What to produce: Retype the listing that follows, exactly as written.
___ Data in this exercise
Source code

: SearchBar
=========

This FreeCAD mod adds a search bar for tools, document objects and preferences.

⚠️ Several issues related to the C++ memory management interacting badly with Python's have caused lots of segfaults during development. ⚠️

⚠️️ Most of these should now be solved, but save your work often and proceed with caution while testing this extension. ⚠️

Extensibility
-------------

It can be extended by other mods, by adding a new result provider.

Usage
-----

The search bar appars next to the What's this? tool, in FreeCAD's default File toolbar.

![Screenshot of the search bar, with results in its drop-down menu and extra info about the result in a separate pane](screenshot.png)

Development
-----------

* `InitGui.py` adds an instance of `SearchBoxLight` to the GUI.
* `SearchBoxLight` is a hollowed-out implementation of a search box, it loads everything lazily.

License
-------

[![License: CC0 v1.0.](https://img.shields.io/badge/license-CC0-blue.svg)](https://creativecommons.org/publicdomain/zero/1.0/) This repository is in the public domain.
______
Result below:
Source code

: SearchBar
=========

This FreeCAD mod adds a search bar for tools, document objects and preferences.

⚠️ Several issues related to the C++ memory management interacting badly with Python's have caused lots of segfaults during development. ⚠️

⚠️️ Most of these should now be solved, but save your work often and proceed with caution while testing this extension. ⚠️

Extensibility
-------------

It can be extended by other mods, by adding a new result provider.

Usage
-----

The search bar appars next to the What's this? tool, in FreeCAD's default File toolbar.

![Screenshot of the search bar, with results in its drop-down menu and extra info about the result in a separate pane](screenshot.png)

Development
-----------

* `InitGui.py` adds an instance of `SearchBoxLight` to the GUI.
* `SearchBoxLight` is a hollowed-out implementation of a search box, it loads everything lazily.

License
-------

[![License: CC0 v1.0.](https://img.shields.io/badge/license-CC0-blue.svg)](https://creativecommons.org/publicdomain/zero/1.0/) This repository is in the public domain.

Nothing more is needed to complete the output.